Environmental Emergencies, Emergent Environments
Critical Perspectives from the Social Sciences and Humanities
Inaugural Conference, Committee on Environment, Geography and Urbanization (CEGU)
Division of Social Sciences, The University of Chicago
April 20–21, 2023
Environmental Emergencies,
Emergent Environments
Critical Perspectives from the Social Sciences and Humanities
Inaugural Conference, Committee on Environment, Geography and Urbanization (CEGU)
Division of Social Sciences, The University of Chicago
April 20–21, 2023
Speculative Geographies & Spatial Media
Moderated by Alexander Arroyo and Grga Bašić, University of Chicago
Friday, April 21, 2023, 10:45am–12:15pm
Room 122, Regenstein Library
The extraordinary proliferation of geospatial and environmental data of recent years is mirrored by the proliferation of speculative geographies and the forms of spatial media through which they come into view. These spatial media—the whole range of technologies and techniques for generating, processing, relating, and representing data—map out new spaces of possibility for radically different imaginaries of landscape histories and climate futures alike. How might experimental approaches to spatial media build critical research, aesthetic practices, and political projects to explore these speculative geographies? How might they engender new modes of mapping altogether?
Arboreal Intelligence
Shannon Mattern, University of Pennsylvania
Shannon Mattern↗ is the Penn Presidential Compact Professor of Media Studies and the History of Art at the University of Pennsylvania. From 2004 to 2022 she served in the Department of Anthropology and the School of Media Studies at The New School in New York City. Her writing and teaching focus on archives, libraries, and other media spaces; media infrastructures; and spatial epistemologies. She is the author of The New Downtown Library: Designing with Communities (University of Minnesota Press, 2006); Deep Mapping the Media City (University of Minnesota Press, 2015); Code and Clay, Data and Dirt: 5000 Years of Urban Media (University of Minnesota Press, 2017); and A City Is Not a Computer (Princeton University Press, 2021). She also contributes a regular long-form column about urban data and mediated infrastructures to Places Journal. In addition, she serves as president of the board of the Metropolitan New York Library Council and regularly collaborates on public design and interactive projects and exhibitions.
Towards the Impossible Image
Xiaowei R. Wang, UC Berkeley
Xiaowei R. Wang is an artist, writer, organizer and coder. They are the author of the book Blockchain Chicken Farm: And Other Stories of Tech In China's Countryside (Farrar, Straus and Giroux, 2020), a 2023 National Book Foundation Science and Literature Award winner. Their writing has appeared in TANK, transmediale, The Nation and more. Currently, they are one of the stewards of Logic School, an organizing community for tech workers, a research fellow at the Center on Race and Digital Justice and a Senior Civic Media Fellow at USC Annenberg. They are working on their second book on the design of tech for care, as well as a new body of work, Witch Fever, that is a speculative botany co-created with an AI.

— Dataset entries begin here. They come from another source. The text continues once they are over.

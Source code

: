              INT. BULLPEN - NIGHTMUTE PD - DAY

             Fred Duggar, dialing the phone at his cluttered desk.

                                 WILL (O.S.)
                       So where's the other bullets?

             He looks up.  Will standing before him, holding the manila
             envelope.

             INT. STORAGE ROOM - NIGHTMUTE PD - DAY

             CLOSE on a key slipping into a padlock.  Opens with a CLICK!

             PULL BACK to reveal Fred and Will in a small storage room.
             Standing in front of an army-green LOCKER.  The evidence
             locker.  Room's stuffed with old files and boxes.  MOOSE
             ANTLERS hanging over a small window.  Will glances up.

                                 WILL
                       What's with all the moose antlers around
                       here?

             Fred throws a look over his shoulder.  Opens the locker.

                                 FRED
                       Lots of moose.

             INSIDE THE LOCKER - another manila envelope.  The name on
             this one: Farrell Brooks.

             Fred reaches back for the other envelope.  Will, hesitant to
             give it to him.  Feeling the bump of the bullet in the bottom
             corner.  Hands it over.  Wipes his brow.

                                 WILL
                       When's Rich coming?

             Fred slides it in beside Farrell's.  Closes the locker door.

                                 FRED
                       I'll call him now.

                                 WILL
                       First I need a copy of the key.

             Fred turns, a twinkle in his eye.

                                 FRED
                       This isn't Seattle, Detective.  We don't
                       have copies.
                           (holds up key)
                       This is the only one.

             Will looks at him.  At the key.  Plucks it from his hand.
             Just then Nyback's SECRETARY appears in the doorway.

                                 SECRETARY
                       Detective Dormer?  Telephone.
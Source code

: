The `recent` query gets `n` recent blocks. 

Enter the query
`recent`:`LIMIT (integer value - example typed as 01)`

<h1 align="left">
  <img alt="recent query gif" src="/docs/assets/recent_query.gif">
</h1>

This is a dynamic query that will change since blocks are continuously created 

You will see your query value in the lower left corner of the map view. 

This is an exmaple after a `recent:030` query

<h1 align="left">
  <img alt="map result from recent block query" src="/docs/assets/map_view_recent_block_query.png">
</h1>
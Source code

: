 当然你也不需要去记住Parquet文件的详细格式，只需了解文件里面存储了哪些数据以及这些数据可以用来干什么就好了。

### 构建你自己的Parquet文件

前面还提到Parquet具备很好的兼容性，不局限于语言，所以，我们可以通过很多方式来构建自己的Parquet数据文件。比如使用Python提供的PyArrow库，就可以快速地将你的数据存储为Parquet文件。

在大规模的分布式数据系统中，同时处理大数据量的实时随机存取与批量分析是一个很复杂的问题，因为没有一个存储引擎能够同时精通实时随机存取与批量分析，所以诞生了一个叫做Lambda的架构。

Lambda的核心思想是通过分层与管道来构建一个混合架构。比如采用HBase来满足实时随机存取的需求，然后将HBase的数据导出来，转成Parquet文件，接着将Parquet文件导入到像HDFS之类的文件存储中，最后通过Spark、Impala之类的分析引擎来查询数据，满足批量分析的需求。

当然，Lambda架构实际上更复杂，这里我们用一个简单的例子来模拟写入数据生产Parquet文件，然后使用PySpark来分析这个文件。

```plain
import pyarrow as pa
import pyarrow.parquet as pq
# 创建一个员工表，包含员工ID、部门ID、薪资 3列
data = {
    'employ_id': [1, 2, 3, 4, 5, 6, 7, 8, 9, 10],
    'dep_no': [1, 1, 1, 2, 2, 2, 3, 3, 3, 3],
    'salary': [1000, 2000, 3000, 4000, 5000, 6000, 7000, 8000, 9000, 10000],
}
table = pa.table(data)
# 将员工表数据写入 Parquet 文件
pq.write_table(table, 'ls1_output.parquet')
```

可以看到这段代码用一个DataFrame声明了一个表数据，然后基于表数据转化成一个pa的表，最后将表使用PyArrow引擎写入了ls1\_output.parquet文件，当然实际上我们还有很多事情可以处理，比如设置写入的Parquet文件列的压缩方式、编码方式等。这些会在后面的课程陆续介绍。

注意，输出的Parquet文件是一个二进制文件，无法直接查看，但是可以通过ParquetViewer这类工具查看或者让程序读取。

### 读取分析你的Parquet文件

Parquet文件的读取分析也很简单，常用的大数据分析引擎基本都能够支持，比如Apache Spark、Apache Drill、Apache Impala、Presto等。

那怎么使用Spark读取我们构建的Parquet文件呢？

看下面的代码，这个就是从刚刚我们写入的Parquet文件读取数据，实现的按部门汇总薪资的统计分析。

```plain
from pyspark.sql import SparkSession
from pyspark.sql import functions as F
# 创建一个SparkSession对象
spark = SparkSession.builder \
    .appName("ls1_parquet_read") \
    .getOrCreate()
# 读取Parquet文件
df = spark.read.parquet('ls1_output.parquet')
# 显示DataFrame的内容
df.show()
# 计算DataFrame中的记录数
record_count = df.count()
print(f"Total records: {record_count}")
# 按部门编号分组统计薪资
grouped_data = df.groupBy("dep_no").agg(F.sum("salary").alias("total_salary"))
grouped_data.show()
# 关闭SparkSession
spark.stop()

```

Spatial Practices in an Age of Data: Three Projects in the Service of Democratic Ecology
Jo Guldi, Southern Methodist University
Jo Guldi, professor of history and practicing data scientist, is author of four books: Roads to Power: Britain Invents the Infrastructure State (Harvard University Press, 2012), The History Manifesto (Cambridge University Press, 2014), The Long Land War: The Global Struggle for Occupancy Rights (Yale University Press, 2022), and The Dangerous Art of Text Mining (Cambridge University Press, forthcoming). Her historical work ranges from archival studies in nation-building, state formation, and the use of technology by experts. She has also been a pioneer in the field of text mining for historical research, where statistical and machine-learning approaches are hybridized with historical modes of inquiry to produce new knowledge. Her publications on digital methods include “The Distinctiveness of Different Eras” (American Historical Review, August 2022) and “The Official Mind’s View of Empire, in Miniature: Quantifying World Geography in Hansard’s Parliamentary Debates” (Journal of World History, June 2021). She is a former junior fellow at the Harvard Society of Fellows.